On November 13, 2019, the court ordered the plaintiff to pay an initial partial filing fee of $60.91. Dkt. No. 10. On December 2, 2019, the court received the fee. The court will grant the plaintiff’s motion for leave to proceed without prepaying the filing fee. He must pay the remainder of the filing fee over time in the manner explained at the end of this order. II. Screening the Complaint A. Federal Screening Standard Under the PLRA, the court must screen complaints brought by prisoners
seeking relief from a governmental entity or officer or employee of a governmental entity. 28 U.S.C. §1915A(a). The court must dismiss a complaint if the prisoner raises claims that are legally “frivolous or malicious,” that fail to state a claim upon which relief may be granted, or that seek monetary relief from a defendant who is immune from such relief. 28 U.S.C. §1915A(b). In determining whether the complaint states a claim, the court applies the same standard that it applies when considering whether to dismiss a case
under Federal Rule of Civil Procedure 12(b)(6). See Cesal v. Moats, 851 F.3d 714, 720 (7th Cir. 2017) (citing Booker-El v. Superintendent, Ind. State Prison, 668 F.3d 896, 899 (7th Cir. 2012)). To state a claim, a complaint must include “a short and plain statement of the claim showing that the pleader is entitled to relief.” Fed. R. Civ. P. 8(a)(2). The complaint must contain enough facts, accepted as true, to “state a claim for relief that is plausible on its face.” Ashcroft v. Iqbal, 556 U.S. 662, 678 (2009) (quoting Bell Atlantic Corp. v. Twombly, 550 U.S. 544, 570 (2007)). “A claim has facial plausibility when the
plaintiff pleads factual content that allows a court to draw the reasonable inference that the defendant is liable for the misconduct alleged.” Id. (citing Twombly, 550 U.S. at 556). To state a claim for relief under 42 U.S.C. §1983, a plaintiff must allege that someone deprived him of a right secured by the Constitution or the laws of the United States, and that whoever deprived him of this right was acting under the color of state law. D.S. v. E. Porter Cty. Sch. Corp., 799 F.3d 793, 798 (7th Cir. 2015) (citing Buchanan–Moore v. Cty. of Milwaukee, 570 F.3d
824, 827 (7th Cir. 2009)). The court construes liberally complaints filed by plaintiffs who are representing themselves and holds such complaints to a less stringent standard than pleadings drafted by lawyers. Cesal, 851 F.3d at 720 (citing Perez v. Fenoglio, 792 F.3d 768, 776 (7th Cir. 2015)). B. The Plaintiff’s Allegations The plaintiff has named six defendants: Stephen C. Dries (Clerk of Court for the U.S. District Court in the Eastern District of Wisconsin), Aaron R.

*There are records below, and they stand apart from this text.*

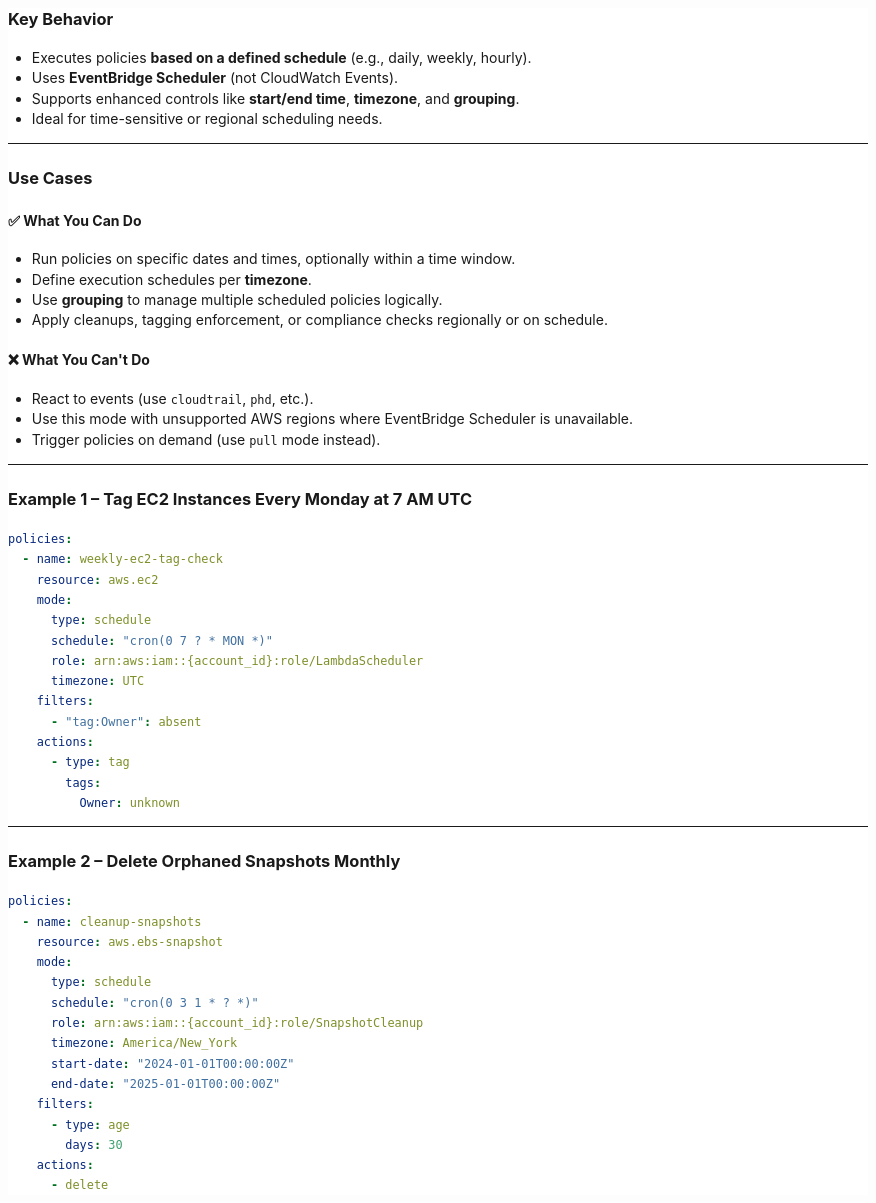 
### Key Behavior

- Executes policies **based on a defined schedule** (e.g., daily, weekly, hourly).
- Uses **EventBridge Scheduler** (not CloudWatch Events).
- Supports enhanced controls like **start/end time**, **timezone**, and **grouping**.
- Ideal for time-sensitive or regional scheduling needs.

---

### Use Cases

#### ✅ What You Can Do
- Run policies on specific dates and times, optionally within a time window.
- Define execution schedules per **timezone**.
- Use **grouping** to manage multiple scheduled policies logically.
- Apply cleanups, tagging enforcement, or compliance checks regionally or on schedule.

#### ❌ What You Can't Do
- React to events (use `cloudtrail`, `phd`, etc.).
- Use this mode with unsupported AWS regions where EventBridge Scheduler is unavailable.
- Trigger policies on demand (use `pull` mode instead).

---

### Example 1 – Tag EC2 Instances Every Monday at 7 AM UTC

```yaml
policies:
  - name: weekly-ec2-tag-check
    resource: aws.ec2
    mode:
      type: schedule
      schedule: "cron(0 7 ? * MON *)"
      role: arn:aws:iam::{account_id}:role/LambdaScheduler
      timezone: UTC
    filters:
      - "tag:Owner": absent
    actions:
      - type: tag
        tags:
          Owner: unknown
```

---

### Example 2 – Delete Orphaned Snapshots Monthly

```yaml
policies:
  - name: cleanup-snapshots
    resource: aws.ebs-snapshot
    mode:
      type: schedule
      schedule: "cron(0 3 1 * ? *)"
      role: arn:aws:iam::{account_id}:role/SnapshotCleanup
      timezone: America/New_York
      start-date: "2024-01-01T00:00:00Z"
      end-date: "2025-01-01T00:00:00Z"
    filters:
      - type: age
        days: 30
    actions:
      - delete
```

O’Neal (whom the plaintiff says is an attorney with the Wisconsin Department of Justice1), Judge Jeffrey A. Wagner (Milwaukee County Circuit Court), and Justices2 Kessler, Brennan and Kloppenberg. Dkt. No. 1 at 1. The plaintiff alleges that on August 15, 2019, he filed an emergency injunction against defendant Attorney O’Neal, who he alleges filed a fraudulent
brief in the Wisconsin Court of Appeals in Case No. 2018AP1334. Id. at 2. The plaintiff alleges that O’Neal was not an attorney on that case. Id. While the plaintiff does not say so directly, it appears that rather than filing the emergency injunction with the Wisconsin Court of Appeals, he filed it in the federal court for the Eastern District of Wisconsin. The plaintiff alleges that defendant Stephen Dries, refused to file the motion for an emergency injunction. Id. According to the plaintiff, Dries violated his non-discretionary duty to file the plaintiff’s documents, thereby
violating the plaintiff’s right to access the court. Id. The plaintiff asserts that as a result of Dries refusing to file his motion, he suffered irreparable harm in Case No. 2018AP1334; specifically, the plaintiff alleges that “[t]he Wisconsin Court of [A]ppeals concealed O’Neal[’]s fraud, misrepresented the record of circuit court Judge Wagner’s admitted ‘Ex Parte Communication,’ and got rid of the case on August 27, 2019.” Id. The plaintiff states that on September 10, 2019, Dries corresponded with
him. Id. He asserts that Dries acknowledged O’Neal’s fraud, but he returned
1 The court suspects the plaintiff is referring to Attorney Aaron O’Neil.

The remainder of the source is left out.